> REQUIRED WORK: Find the string "submissions" in the records and copy each line where it occurs.
------ RECORDS FOR THIS TASK
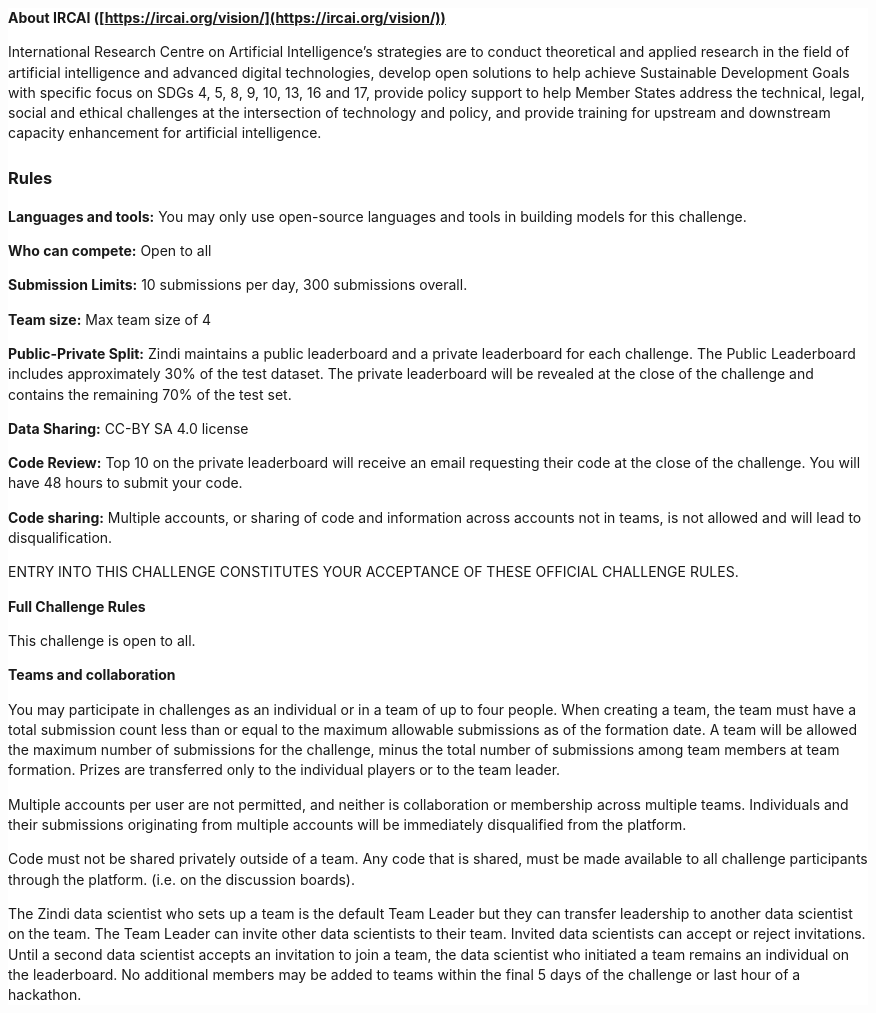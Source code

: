 **About IRCAI ([https://ircai.org/vision/](https://ircai.org/vision/))**

International Research Centre on Artificial Intelligence’s strategies are to conduct theoretical and applied research in the field of artificial intelligence and advanced digital technologies, develop open solutions to help achieve Sustainable Development Goals with specific focus on SDGs 4, 5, 8, 9, 10, 13, 16 and 17, provide policy support to help Member States address the technical, legal, social and ethical challenges at the intersection of technology and policy, and provide training for upstream and downstream capacity enhancement for artificial intelligence.

### Rules

**Languages and tools:** You may only use open-source languages and tools in building models for this challenge.

**Who can compete:** Open to all

**Submission Limits:** 10 submissions per day, 300 submissions overall.

**Team size:** Max team size of 4

**Public-Private Split:** Zindi maintains a public leaderboard and a private leaderboard for each challenge. The Public Leaderboard includes approximately 30% of the test dataset. The private leaderboard will be revealed at the close of the challenge and contains the remaining 70% of the test set.

**Data Sharing:** CC-BY SA 4.0 license

**Code Review:** Top 10 on the private leaderboard will receive an email requesting their code at the close of the challenge. You will have 48 hours to submit your code.

**Code sharing:** Multiple accounts, or sharing of code and information across accounts not in teams, is not allowed and will lead to disqualification.

ENTRY INTO THIS CHALLENGE CONSTITUTES YOUR ACCEPTANCE OF THESE OFFICIAL CHALLENGE RULES.

**Full Challenge Rules**

This challenge is open to all.

**Teams and collaboration**

You may participate in challenges as an individual or in a team of up to four people. When creating a team, the team must have a total submission count less than or equal to the maximum allowable submissions as of the formation date. A team will be allowed the maximum number of submissions for the challenge, minus the total number of submissions among team members at team formation. Prizes are transferred only to the individual players or to the team leader.

Multiple accounts per user are not permitted, and neither is collaboration or membership across multiple teams. Individuals and their submissions originating from multiple accounts will be immediately disqualified from the platform.

Code must not be shared privately outside of a team. Any code that is shared, must be made available to all challenge participants through the platform. (i.e. on the discussion boards).

The Zindi data scientist who sets up a team is the default Team Leader but they can transfer leadership to another data scientist on the team. The Team Leader can invite other data scientists to their team. Invited data scientists can accept or reject invitations. Until a second data scientist accepts an invitation to join a team, the data scientist who initiated a team remains an individual on the leaderboard. No additional members may be added to teams within the final 5 days of the challenge or last hour of a hackathon.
------------
> SOLUTION:
**Submission Limits:** 10 submissions per day, 300 submissions overall.
You may participate in challenges as an individual or in a team of up to four people. When creating a team, the team must have a total submission count less than or equal to the maximum allowable submissions as of the formation date. A team will be allowed the maximum number of submissions for the challenge, minus the total number of submissions among team members at team formation. Prizes are transferred only to the individual players or to the team leader.
Multiple accounts per user are not permitted, and neither is collaboration or membership across multiple teams. Individuals and their submissions originating from multiple accounts will be immediately disqualified from the platform.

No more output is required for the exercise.